TASK STATEMENT
Write out, exactly as they stand, the line containing "And it's not" and all subsequent lines up to and including the final line of the records.

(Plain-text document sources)
=-=-=
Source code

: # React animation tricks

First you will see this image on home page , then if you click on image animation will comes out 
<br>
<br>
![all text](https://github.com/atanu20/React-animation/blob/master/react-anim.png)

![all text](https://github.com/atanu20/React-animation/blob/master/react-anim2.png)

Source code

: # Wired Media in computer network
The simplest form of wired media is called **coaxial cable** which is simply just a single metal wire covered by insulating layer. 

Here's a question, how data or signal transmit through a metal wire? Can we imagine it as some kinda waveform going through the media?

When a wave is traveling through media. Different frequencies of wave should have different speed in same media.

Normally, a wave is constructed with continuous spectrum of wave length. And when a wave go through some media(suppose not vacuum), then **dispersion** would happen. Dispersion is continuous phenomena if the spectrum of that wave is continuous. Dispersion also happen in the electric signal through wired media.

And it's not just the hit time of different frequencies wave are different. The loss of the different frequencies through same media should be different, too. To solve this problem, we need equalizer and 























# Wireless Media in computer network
=-=-=
PROBLEM SOLUTION
And it's not just the hit time of different frequencies wave are different. The loss of the different frequencies through same media should be different, too. To solve this problem, we need equalizer and 























# Wireless Media in computer network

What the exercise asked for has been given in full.